11.1.10

A voz da janela

Por Carlos Pinto Coelho

ERA UM HOMEM que toda a cidade conhecia e estimava. Estimava, sobretudo, pela sua força de ânimo, pela sua tranquila e permanente confiança na vida. Tinha tido bons e maus momentos, como toda a gente, mas nada mudava a sua vontade de andar para a frente, cumprindo o que tinha para cumprir, como toda a gente, e inventado coisas novas, criando ideias e palavras, agitando a rotina, fazendo de cada dia um dia para viver diferente, como se fosse o primeiro ou como se fosse o último. Por isso, toda a cidade conhecia e estimava aquele homem.

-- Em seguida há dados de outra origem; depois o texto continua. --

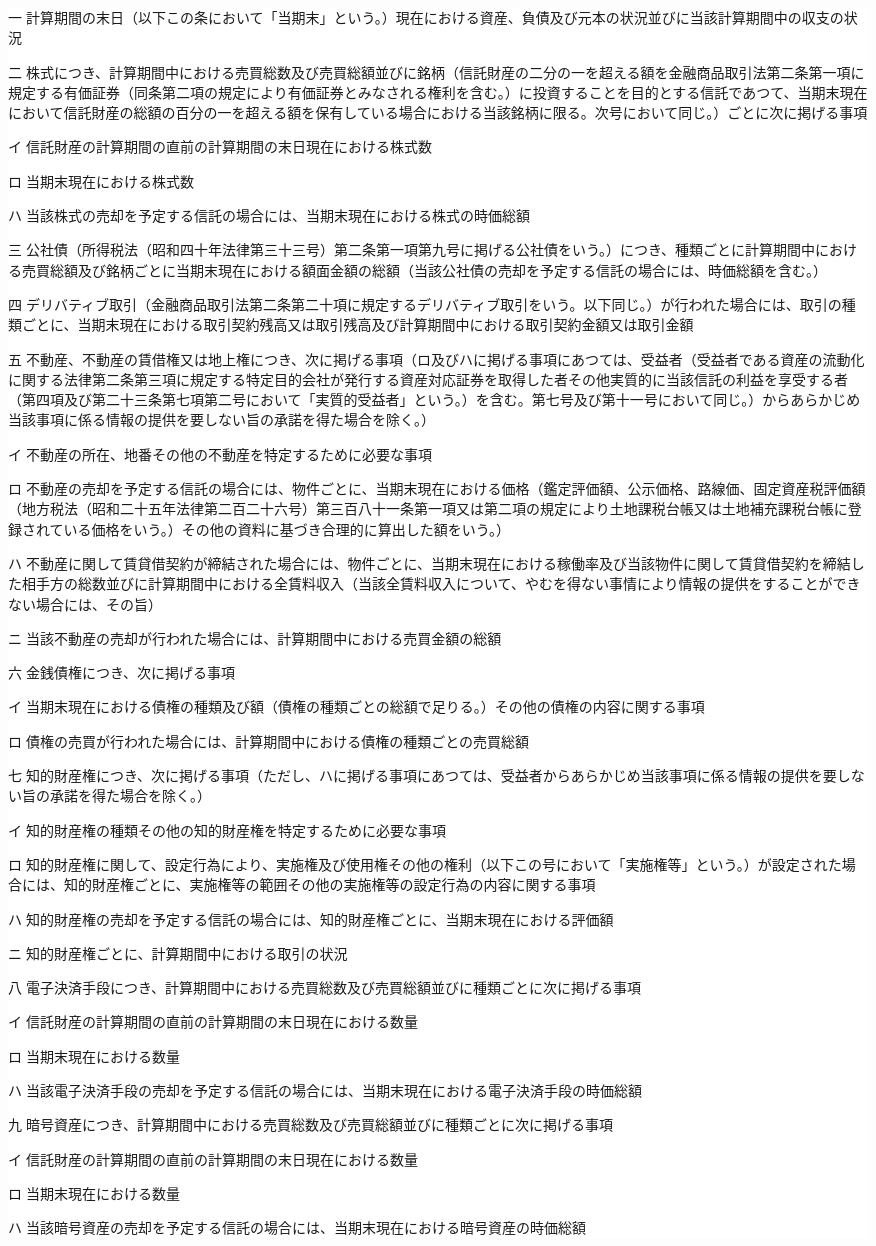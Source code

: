 一 計算期間の末日（以下この条において「当期末」という。）現在における資産、負債及び元本の状況並びに当該計算期間中の収支の状況

二 株式につき、計算期間中における売買総数及び売買総額並びに銘柄（信託財産の二分の一を超える額を金融商品取引法第二条第一項に規定する有価証券（同条第二項の規定により有価証券とみなされる権利を含む。）に投資することを目的とする信託であつて、当期末現在において信託財産の総額の百分の一を超える額を保有している場合における当該銘柄に限る。次号において同じ。）ごとに次に掲げる事項

イ 信託財産の計算期間の直前の計算期間の末日現在における株式数

ロ 当期末現在における株式数

ハ 当該株式の売却を予定する信託の場合には、当期末現在における株式の時価総額

三 公社債（所得税法（昭和四十年法律第三十三号）第二条第一項第九号に掲げる公社債をいう。）につき、種類ごとに計算期間中における売買総額及び銘柄ごとに当期末現在における額面金額の総額（当該公社債の売却を予定する信託の場合には、時価総額を含む。）

四 デリバティブ取引（金融商品取引法第二条第二十項に規定するデリバティブ取引をいう。以下同じ。）が行われた場合には、取引の種類ごとに、当期末現在における取引契約残高又は取引残高及び計算期間中における取引契約金額又は取引金額

五 不動産、不動産の賃借権又は地上権につき、次に掲げる事項（ロ及びハに掲げる事項にあつては、受益者（受益者である資産の流動化に関する法律第二条第三項に規定する特定目的会社が発行する資産対応証券を取得した者その他実質的に当該信託の利益を享受する者（第四項及び第二十三条第七項第二号において「実質的受益者」という。）を含む。第七号及び第十一号において同じ。）からあらかじめ当該事項に係る情報の提供を要しない旨の承諾を得た場合を除く。）

イ 不動産の所在、地番その他の不動産を特定するために必要な事項

ロ 不動産の売却を予定する信託の場合には、物件ごとに、当期末現在における価格（鑑定評価額、公示価格、路線価、固定資産税評価額（地方税法（昭和二十五年法律第二百二十六号）第三百八十一条第一項又は第二項の規定により土地課税台帳又は土地補充課税台帳に登録されている価格をいう。）その他の資料に基づき合理的に算出した額をいう。）

ハ 不動産に関して賃貸借契約が締結された場合には、物件ごとに、当期末現在における稼働率及び当該物件に関して賃貸借契約を締結した相手方の総数並びに計算期間中における全賃料収入（当該全賃料収入について、やむを得ない事情により情報の提供をすることができない場合には、その旨）

ニ 当該不動産の売却が行われた場合には、計算期間中における売買金額の総額

六 金銭債権につき、次に掲げる事項

イ 当期末現在における債権の種類及び額（債権の種類ごとの総額で足りる。）その他の債権の内容に関する事項

ロ 債権の売買が行われた場合には、計算期間中における債権の種類ごとの売買総額

七 知的財産権につき、次に掲げる事項（ただし、ハに掲げる事項にあつては、受益者からあらかじめ当該事項に係る情報の提供を要しない旨の承諾を得た場合を除く。）

イ 知的財産権の種類その他の知的財産権を特定するために必要な事項

ロ 知的財産権に関して、設定行為により、実施権及び使用権その他の権利（以下この号において「実施権等」という。）が設定された場合には、知的財産権ごとに、実施権等の範囲その他の実施権等の設定行為の内容に関する事項

ハ 知的財産権の売却を予定する信託の場合には、知的財産権ごとに、当期末現在における評価額

ニ 知的財産権ごとに、計算期間中における取引の状況

八 電子決済手段につき、計算期間中における売買総数及び売買総額並びに種類ごとに次に掲げる事項

イ 信託財産の計算期間の直前の計算期間の末日現在における数量

ロ 当期末現在における数量

ハ 当該電子決済手段の売却を予定する信託の場合には、当期末現在における電子決済手段の時価総額

九 暗号資産につき、計算期間中における売買総数及び売買総額並びに種類ごとに次に掲げる事項

イ 信託財産の計算期間の直前の計算期間の末日現在における数量

ロ 当期末現在における数量

ハ 当該暗号資産の売却を予定する信託の場合には、当期末現在における暗号資産の時価総額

Mas ontem, já era ao cair da tarde, o homem abriu a janela da sua casa, lá em cima no prédio onde vive há tantos anos, e gritou para a cidade inteira ouvir: “Não vale a pena… deixem tudo como está… não mudem nada, não desarrumem nada, não inventem nada. Deixem andar o que está. Não vale a pena tentar… não vale a pena pensar… não vale a pena dizer nada!”

Depois, em voz baixa, para si mesmo:

“Mas para que é que eu fui dizer isto? Não valeu de nada…”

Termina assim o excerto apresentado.